───── Records provided ─────
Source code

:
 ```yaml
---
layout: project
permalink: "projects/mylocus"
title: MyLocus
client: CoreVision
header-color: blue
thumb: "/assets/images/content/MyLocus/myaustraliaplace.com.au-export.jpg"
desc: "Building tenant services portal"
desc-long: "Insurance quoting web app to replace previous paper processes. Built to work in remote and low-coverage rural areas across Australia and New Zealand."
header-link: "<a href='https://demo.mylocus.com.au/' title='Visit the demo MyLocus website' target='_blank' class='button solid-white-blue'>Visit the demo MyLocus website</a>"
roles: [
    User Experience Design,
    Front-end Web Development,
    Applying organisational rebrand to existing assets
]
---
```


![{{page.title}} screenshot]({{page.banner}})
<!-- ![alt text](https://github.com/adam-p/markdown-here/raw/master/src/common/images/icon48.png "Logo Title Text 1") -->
─────
Could you print all of the entries again exactly as they stand?

*Answer area*
Source code

:
 ```yaml
---
layout: project
permalink: "projects/mylocus"
title: MyLocus
client: CoreVision
header-color: blue
thumb: "/assets/images/content/MyLocus/myaustraliaplace.com.au-export.jpg"
desc: "Building tenant services portal"
desc-long: "Insurance quoting web app to replace previous paper processes. Built to work in remote and low-coverage rural areas across Australia and New Zealand."
header-link: "<a href='https://demo.mylocus.com.au/' title='Visit the demo MyLocus website' target='_blank' class='button solid-white-blue'>Visit the demo MyLocus website</a>"
roles: [
    User Experience Design,
    Front-end Web Development,
    Applying organisational rebrand to existing assets
]
---
```


![{{page.title}} screenshot]({{page.banner}})
<!-- ![alt text](https://github.com/adam-p/markdown-here/raw/master/src/common/images/icon48.png "Logo Title Text 1") -->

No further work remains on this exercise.